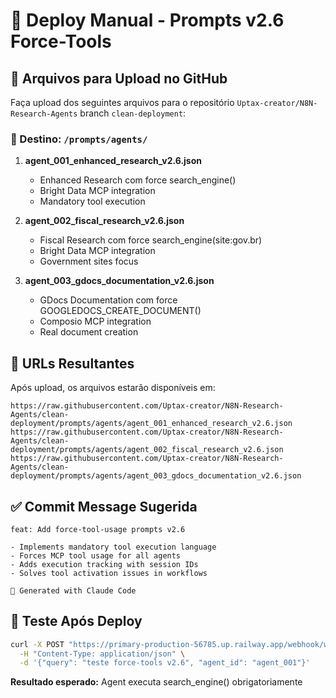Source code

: # 🚀 Deploy Manual - Prompts v2.6 Force-Tools

## 📁 Arquivos para Upload no GitHub

Faça upload dos seguintes arquivos para o repositório `Uptax-creator/N8N-Research-Agents` branch `clean-deployment`:

### 📂 Destino: `/prompts/agents/`

1. **agent_001_enhanced_research_v2.6.json**
   - Enhanced Research com force search_engine()
   - Bright Data MCP integration
   - Mandatory tool execution

2. **agent_002_fiscal_research_v2.6.json**
   - Fiscal Research com force search_engine(site:gov.br)
   - Bright Data MCP integration
   - Government sites focus

3. **agent_003_gdocs_documentation_v2.6.json**
   - GDocs Documentation com force GOOGLEDOCS_CREATE_DOCUMENT()
   - Composio MCP integration
   - Real document creation

## 🔗 URLs Resultantes

Após upload, os arquivos estarão disponíveis em:

```
https://raw.githubusercontent.com/Uptax-creator/N8N-Research-Agents/clean-deployment/prompts/agents/agent_001_enhanced_research_v2.6.json
https://raw.githubusercontent.com/Uptax-creator/N8N-Research-Agents/clean-deployment/prompts/agents/agent_002_fiscal_research_v2.6.json
https://raw.githubusercontent.com/Uptax-creator/N8N-Research-Agents/clean-deployment/prompts/agents/agent_003_gdocs_documentation_v2.6.json
```

## ✅ Commit Message Sugerida

```
feat: Add force-tool-usage prompts v2.6

- Implements mandatory tool execution language
- Forces MCP tool usage for all agents
- Adds execution tracking with session IDs
- Solves tool activation issues in workflows

🚀 Generated with Claude Code
```

## 🧪 Teste Após Deploy

```bash
curl -X POST "https://primary-production-56785.up.railway.app/webhook/work-1001_mvp" \
  -H "Content-Type: application/json" \
  -d '{"query": "teste force-tools v2.6", "agent_id": "agent_001"}'
```

**Resultado esperado:** Agent executa search_engine() obrigatoriamente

•••

What to work on:
Restate the whole listing above exactly, please, omitting every image.

Completed task:
Source code

: # 🚀 Deploy Manual - Prompts v2.6 Force-Tools

## 📁 Arquivos para Upload no GitHub

Faça upload dos seguintes arquivos para o repositório `Uptax-creator/N8N-Research-Agents` branch `clean-deployment`:

### 📂 Destino: `/prompts/agents/`

1. **agent_001_enhanced_research_v2.6.json**
   - Enhanced Research com force search_engine()
   - Bright Data MCP integration
   - Mandatory tool execution

2. **agent_002_fiscal_research_v2.6.json**
   - Fiscal Research com force search_engine(site:gov.br)
   - Bright Data MCP integration
   - Government sites focus

3. **agent_003_gdocs_documentation_v2.6.json**
   - GDocs Documentation com force GOOGLEDOCS_CREATE_DOCUMENT()
   - Composio MCP integration
   - Real document creation

## 🔗 URLs Resultantes

Após upload, os arquivos estarão disponíveis em:

```
https://raw.githubusercontent.com/Uptax-creator/N8N-Research-Agents/clean-deployment/prompts/agents/agent_001_enhanced_research_v2.6.json
https://raw.githubusercontent.com/Uptax-creator/N8N-Research-Agents/clean-deployment/prompts/agents/agent_002_fiscal_research_v2.6.json
https://raw.githubusercontent.com/Uptax-creator/N8N-Research-Agents/clean-deployment/prompts/agents/agent_003_gdocs_documentation_v2.6.json
```

## ✅ Commit Message Sugerida

```
feat: Add force-tool-usage prompts v2.6

- Implements mandatory tool execution language
- Forces MCP tool usage for all agents
- Adds execution tracking with session IDs
- Solves tool activation issues in workflows

🚀 Generated with Claude Code
```

## 🧪 Teste Após Deploy

```bash
curl -X POST "https://primary-production-56785.up.railway.app/webhook/work-1001_mvp" \
  -H "Content-Type: application/json" \
  -d '{"query": "teste force-tools v2.6", "agent_id": "agent_001"}'
```

**Resultado esperado:** Agent executa search_engine() obrigatoriamente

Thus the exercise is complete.